# Exercise directions
Throughout the material, count the lines with the word "that" in them, and answer with only the figure.

# Exercise inputs
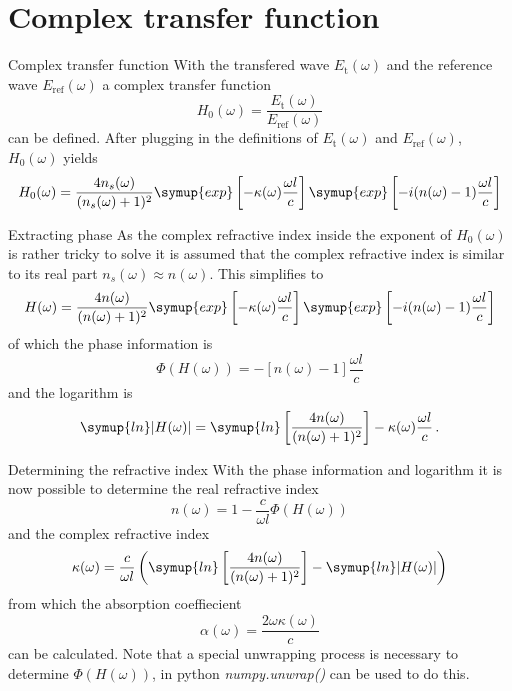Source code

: \documentclass[aspectratio=1610, 9pt]{beamer}
\begin{document}
\section{Complex transfer function}
\begin{frame}{Complex transfer function}
  With the transfered wave $E_\text{t}(\omega)$ and the reference wave $E_\text{ref}(\omega)$ a complex transfer function 
  \begin{equation}
    H_0(\omega) = \frac{E_\text{t}(\omega)}{E_\text{ref}(\omega)}
  \end{equation}
  can be defined.
  After plugging in the definitions of $E_\text{t}(\omega)$ and $E_\text{ref}(\omega)$, $H_0(\omega)$ yields
  \begin{equation}
    H_0 (\omega) = \frac{4 n_s(\omega)}{(n_s(\omega) +1)^2} \symup{exp}\left[-\kappa(\omega) \frac{\omega l }{c}\right] \symup{exp}\left[-i (n (\omega) - 1) \frac{\omega l}{c}\right]
  \end{equation}
  \end{frame}

\begin{frame}{Extracting phase}
  As the complex refractive index inside the exponent of $H_0(\omega)$ is rather tricky to solve it is assumed that the complex refractive index is similar to its real part $n_s(\omega) \approx n(\omega)$.
  This simplifies to 
  \begin{equation}
    H(\omega) = \frac{4n(\omega)}{(n(\omega) + 1)^2} \symup{exp}\left[-\kappa(\omega) \frac{\omega l }{c}\right] \symup{exp}\left[- i(n(\omega) - 1) \frac{\omega l}{c}\right]
  \end{equation}
  of which the phase information is
  \begin{equation}
    \Phi(H(\omega)) = -[n(\omega) - 1] \frac{\omega l}{c}
  \end{equation}
  and the logarithm is
  \begin{equation}
    \symup{ln}|H(\omega)| = \symup{ln}\left[ \frac{4n(\omega)}{(n(\omega) +1)^2}\right] - \kappa(\omega) \frac{\omega l}{c} \, .
  \end{equation}
\end{frame}

\begin{frame}{Determining the refractive index}
  With the phase information and logarithm it is now possible to determine the real refractive index 
  \begin{equation}
    n(\omega) = 1 - \frac{c}{\omega l} \Phi(H(\omega))
  \end{equation}
  and the complex refractive index 
  \begin{equation}
    \kappa(\omega) = \frac{c}{\omega l } \left( \symup{ln}\left[ \frac{4 n(\omega)}{(n(\omega) + 1)^2}\right] - \symup{ln}|H(\omega)|\right)
  \end{equation}
  from which the absorption coeffiecient
  \begin{equation}
    \alpha(\omega) = \frac{2 \omega \kappa(\omega)}{c}
  \end{equation}
  can be calculated.
  Note that a special unwrapping process is necessary to determine $\Phi(H(\omega))$, in python \textit{numpy.unwrap()} can be used to do this.
\end{frame}
\end{document}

# Response to the exercise
2